### Activity
Report every line of the data where the string "tags" appears.

### Material for the task
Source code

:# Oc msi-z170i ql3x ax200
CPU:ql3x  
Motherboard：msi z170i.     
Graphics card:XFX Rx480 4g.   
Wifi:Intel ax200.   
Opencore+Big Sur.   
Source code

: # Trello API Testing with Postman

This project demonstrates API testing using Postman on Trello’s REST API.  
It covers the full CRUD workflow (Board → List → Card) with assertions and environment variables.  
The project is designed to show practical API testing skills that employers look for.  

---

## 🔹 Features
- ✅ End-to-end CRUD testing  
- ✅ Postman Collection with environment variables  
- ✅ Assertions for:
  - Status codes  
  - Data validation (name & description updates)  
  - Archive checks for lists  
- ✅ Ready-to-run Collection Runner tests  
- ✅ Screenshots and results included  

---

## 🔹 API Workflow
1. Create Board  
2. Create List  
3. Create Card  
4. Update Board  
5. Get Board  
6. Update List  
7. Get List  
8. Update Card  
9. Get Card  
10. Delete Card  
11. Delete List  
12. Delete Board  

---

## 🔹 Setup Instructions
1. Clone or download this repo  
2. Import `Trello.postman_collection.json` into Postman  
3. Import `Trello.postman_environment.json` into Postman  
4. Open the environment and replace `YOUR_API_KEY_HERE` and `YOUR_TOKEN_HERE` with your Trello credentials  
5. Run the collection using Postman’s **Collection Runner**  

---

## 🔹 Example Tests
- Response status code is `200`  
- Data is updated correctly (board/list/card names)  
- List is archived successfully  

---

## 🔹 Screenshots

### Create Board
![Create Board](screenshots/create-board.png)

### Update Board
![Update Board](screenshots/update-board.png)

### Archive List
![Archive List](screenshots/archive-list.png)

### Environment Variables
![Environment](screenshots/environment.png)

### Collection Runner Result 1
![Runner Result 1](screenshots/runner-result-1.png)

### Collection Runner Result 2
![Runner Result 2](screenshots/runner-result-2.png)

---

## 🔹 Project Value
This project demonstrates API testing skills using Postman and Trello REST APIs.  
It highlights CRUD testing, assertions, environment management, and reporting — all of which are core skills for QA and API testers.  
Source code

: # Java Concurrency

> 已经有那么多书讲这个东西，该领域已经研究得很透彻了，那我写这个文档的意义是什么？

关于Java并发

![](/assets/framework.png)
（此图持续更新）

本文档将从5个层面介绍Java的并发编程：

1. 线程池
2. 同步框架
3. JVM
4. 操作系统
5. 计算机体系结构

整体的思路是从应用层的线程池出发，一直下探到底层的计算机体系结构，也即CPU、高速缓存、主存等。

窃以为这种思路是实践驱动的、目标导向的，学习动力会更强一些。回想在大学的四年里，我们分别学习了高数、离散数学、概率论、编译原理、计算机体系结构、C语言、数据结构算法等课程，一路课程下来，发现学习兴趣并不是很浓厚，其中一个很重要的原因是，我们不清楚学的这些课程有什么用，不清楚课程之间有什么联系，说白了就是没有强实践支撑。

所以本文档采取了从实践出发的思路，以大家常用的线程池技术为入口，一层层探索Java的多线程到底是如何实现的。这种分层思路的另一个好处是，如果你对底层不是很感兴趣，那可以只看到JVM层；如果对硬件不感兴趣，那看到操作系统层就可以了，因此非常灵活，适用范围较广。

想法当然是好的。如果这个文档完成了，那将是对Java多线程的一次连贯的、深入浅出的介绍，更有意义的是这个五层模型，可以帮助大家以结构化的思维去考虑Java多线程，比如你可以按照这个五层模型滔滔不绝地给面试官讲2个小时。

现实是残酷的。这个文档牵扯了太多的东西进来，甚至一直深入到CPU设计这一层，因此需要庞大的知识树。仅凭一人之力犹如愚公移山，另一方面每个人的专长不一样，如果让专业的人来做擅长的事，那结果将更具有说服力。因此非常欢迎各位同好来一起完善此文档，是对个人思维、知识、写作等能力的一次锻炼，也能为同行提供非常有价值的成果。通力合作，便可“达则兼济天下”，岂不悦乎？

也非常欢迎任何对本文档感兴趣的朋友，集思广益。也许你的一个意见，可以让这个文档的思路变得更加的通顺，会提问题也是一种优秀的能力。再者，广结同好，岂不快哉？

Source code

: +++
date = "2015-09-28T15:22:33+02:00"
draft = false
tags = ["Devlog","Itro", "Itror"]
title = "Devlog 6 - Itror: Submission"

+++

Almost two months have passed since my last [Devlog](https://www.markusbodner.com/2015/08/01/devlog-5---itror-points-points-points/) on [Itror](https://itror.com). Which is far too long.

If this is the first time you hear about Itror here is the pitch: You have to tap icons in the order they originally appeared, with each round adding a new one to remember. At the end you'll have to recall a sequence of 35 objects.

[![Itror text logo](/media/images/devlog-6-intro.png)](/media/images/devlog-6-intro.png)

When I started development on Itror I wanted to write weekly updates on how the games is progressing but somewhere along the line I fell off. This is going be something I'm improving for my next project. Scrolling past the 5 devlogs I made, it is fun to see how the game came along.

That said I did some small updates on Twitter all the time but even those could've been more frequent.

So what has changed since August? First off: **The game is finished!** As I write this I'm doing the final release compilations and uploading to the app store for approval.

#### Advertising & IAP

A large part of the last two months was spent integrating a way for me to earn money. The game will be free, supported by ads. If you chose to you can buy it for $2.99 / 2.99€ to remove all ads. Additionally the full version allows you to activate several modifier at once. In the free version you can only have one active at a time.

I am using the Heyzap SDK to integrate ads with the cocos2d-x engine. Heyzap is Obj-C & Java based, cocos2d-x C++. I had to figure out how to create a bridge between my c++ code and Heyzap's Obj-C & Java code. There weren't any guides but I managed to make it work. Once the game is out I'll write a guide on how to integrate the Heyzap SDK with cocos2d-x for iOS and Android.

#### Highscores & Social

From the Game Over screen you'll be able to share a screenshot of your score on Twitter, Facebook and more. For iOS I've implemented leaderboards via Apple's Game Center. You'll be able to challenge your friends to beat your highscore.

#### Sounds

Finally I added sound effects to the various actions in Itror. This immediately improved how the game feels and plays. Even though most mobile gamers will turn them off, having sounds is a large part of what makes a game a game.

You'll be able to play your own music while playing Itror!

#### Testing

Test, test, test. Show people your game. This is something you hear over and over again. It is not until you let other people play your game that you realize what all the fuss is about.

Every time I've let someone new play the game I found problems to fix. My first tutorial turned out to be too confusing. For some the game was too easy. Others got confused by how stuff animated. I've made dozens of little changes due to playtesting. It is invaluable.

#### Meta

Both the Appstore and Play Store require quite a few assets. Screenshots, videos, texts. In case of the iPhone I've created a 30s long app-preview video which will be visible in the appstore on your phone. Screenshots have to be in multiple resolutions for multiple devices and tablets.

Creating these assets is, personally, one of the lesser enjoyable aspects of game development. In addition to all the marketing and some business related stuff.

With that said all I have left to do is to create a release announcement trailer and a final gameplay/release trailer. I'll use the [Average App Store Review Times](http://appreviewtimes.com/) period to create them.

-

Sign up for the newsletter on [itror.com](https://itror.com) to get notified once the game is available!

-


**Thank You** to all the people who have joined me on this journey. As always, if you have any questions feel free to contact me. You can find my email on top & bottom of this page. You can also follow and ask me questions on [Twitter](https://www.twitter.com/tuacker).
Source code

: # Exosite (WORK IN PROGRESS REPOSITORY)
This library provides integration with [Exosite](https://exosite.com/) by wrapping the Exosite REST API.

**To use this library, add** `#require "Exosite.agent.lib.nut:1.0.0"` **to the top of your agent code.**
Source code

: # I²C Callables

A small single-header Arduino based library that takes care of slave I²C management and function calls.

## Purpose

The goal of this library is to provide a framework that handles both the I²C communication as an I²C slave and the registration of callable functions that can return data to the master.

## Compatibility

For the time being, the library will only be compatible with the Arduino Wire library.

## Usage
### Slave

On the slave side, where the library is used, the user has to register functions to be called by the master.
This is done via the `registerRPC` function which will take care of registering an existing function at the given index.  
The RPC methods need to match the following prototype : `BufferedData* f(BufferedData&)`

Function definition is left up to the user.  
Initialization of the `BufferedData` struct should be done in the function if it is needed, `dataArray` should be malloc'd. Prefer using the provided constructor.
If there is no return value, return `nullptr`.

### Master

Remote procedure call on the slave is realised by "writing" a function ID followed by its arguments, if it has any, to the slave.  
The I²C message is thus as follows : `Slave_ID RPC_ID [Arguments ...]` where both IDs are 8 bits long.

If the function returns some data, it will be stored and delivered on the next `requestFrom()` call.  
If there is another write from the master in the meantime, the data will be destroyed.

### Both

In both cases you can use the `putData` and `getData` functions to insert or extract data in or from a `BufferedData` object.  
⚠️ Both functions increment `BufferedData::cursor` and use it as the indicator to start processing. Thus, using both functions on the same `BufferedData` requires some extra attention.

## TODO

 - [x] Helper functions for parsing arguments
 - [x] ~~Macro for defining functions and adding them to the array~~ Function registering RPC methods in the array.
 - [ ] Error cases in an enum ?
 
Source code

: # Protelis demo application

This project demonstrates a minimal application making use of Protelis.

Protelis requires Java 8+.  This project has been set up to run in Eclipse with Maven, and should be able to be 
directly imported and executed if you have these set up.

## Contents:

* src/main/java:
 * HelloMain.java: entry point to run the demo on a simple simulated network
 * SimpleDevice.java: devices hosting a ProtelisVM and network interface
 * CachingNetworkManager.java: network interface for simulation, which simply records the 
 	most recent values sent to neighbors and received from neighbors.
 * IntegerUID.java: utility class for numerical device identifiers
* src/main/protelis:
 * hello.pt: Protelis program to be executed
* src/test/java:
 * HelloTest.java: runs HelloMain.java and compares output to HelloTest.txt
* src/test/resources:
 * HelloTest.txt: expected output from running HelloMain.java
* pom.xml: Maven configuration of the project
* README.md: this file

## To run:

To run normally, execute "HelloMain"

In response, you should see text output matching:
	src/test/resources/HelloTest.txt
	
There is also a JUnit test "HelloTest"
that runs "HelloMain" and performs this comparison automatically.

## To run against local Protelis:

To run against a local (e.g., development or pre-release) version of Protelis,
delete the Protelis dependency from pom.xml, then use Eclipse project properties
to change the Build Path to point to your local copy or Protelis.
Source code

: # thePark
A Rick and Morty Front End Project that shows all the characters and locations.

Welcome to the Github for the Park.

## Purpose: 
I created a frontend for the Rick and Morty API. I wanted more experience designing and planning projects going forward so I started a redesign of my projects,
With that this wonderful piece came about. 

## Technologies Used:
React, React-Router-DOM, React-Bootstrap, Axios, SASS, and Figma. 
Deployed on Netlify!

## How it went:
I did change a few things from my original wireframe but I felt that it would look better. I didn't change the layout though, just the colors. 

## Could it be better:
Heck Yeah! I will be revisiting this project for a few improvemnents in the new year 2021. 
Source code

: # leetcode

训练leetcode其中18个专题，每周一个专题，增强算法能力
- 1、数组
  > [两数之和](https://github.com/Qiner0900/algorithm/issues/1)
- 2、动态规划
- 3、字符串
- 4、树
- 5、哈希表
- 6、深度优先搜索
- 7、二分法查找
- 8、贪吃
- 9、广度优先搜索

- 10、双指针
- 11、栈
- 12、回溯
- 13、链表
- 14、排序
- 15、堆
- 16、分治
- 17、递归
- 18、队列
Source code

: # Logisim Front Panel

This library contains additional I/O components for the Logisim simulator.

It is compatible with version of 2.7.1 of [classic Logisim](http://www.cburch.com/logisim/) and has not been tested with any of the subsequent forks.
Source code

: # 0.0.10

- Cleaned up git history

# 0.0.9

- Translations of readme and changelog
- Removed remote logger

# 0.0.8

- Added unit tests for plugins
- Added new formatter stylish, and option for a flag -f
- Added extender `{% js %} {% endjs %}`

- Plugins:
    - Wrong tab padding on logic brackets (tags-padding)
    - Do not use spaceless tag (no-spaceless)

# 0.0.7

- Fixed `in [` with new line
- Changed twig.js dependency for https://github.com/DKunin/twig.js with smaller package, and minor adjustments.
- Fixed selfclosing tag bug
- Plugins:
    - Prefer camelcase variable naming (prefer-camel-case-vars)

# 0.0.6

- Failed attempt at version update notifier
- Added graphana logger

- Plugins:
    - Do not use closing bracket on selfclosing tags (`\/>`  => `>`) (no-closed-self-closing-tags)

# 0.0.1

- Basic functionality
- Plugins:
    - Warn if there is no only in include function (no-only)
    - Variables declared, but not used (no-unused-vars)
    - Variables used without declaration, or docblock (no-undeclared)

### Answer to the problem
tags = ["Devlog","Itro", "Itror"]
    - Wrong tab padding on logic brackets (tags-padding)
    - Do not use closing bracket on selfclosing tags (`\/>`  => `>`) (no-closed-self-closing-tags)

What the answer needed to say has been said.